The Transparent Schema Evolution System (TSE) [21] employs object-oriented views to simulate versions of schema. All objects are associated with one underlying global schema, and the schema versions are implemented as views defined on the global schema. Objects are thus directly shared across the various schema versions. Changes to the global schema are implemented using inheritance and virtual classes. Virtual classes represent the incremental change and are generalizations or specializations of modified classes. Introduction of a new class whenever a new feature is needed is termed as "abusing inheritance" by Meyer [17], who advocates that "a class should always define a significant abstraction, and if we are just adding a property that we initially forgot, we should simply update the class definition." Introduction of virtual classes in TSE can also compromise substitutability semantics of object-oriented systems. An object-slicing approach complemented by multiple classification and dynamic reclassification is employed for instance adaptation. The proposed dynamic reclassification approach can violate the type-system rules of the object-oriented programming language being used. This is in contrast with AspOEv, where the schema implementation is based on a language with a versioned type system. Therefore, typing semantics are preserved, and incremental changes are introduced through versioning.

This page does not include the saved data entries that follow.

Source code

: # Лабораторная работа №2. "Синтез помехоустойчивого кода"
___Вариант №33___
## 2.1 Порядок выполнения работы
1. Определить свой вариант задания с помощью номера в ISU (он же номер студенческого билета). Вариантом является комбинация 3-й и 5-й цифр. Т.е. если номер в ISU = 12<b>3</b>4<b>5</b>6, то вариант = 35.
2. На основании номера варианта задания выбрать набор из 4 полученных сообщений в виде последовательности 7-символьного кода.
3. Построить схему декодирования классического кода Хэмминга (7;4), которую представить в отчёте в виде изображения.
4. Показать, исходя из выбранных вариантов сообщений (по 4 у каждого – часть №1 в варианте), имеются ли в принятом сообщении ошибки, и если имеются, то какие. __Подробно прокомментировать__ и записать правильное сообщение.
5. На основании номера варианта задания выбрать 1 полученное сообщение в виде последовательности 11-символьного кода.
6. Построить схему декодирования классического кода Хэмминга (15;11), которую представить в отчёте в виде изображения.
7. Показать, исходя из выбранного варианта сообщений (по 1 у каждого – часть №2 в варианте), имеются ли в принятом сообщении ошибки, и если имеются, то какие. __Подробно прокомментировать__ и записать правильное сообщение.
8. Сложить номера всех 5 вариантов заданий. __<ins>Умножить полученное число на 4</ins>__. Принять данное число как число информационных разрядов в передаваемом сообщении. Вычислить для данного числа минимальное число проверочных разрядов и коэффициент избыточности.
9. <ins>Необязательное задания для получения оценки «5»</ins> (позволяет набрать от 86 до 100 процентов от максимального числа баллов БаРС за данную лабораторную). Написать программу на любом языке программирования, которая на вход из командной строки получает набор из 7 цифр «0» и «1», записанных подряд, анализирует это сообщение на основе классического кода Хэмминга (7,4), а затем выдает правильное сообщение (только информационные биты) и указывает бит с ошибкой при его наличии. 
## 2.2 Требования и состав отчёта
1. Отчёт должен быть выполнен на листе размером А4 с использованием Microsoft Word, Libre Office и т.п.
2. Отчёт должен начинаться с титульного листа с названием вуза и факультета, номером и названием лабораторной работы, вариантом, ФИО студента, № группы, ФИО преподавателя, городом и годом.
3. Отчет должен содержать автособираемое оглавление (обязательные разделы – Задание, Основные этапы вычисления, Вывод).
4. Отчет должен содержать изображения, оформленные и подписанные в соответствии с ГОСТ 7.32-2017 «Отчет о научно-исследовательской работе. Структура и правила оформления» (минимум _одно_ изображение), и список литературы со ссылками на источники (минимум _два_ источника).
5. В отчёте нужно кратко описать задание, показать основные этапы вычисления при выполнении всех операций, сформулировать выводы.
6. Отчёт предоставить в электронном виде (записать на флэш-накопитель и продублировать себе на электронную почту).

In the hologram approach, an object is implemented by multiple instances representing its many-faceted nature [1]. These instances are linked together through aggregation links in a specialization hierarchy. This makes objects dynamic since they can migrate between the classes of a hierarchy. This is similar to the dynamic instance adaptation approach discussed in this chapter.

Event-condition-action rules have been employed in active database systems [7] to modularize broadly scoped constraints. In the approach discussed in this chapter, aspects have been used to separate instance adaptation constraints from the evolution model and project schema views to be used by applications.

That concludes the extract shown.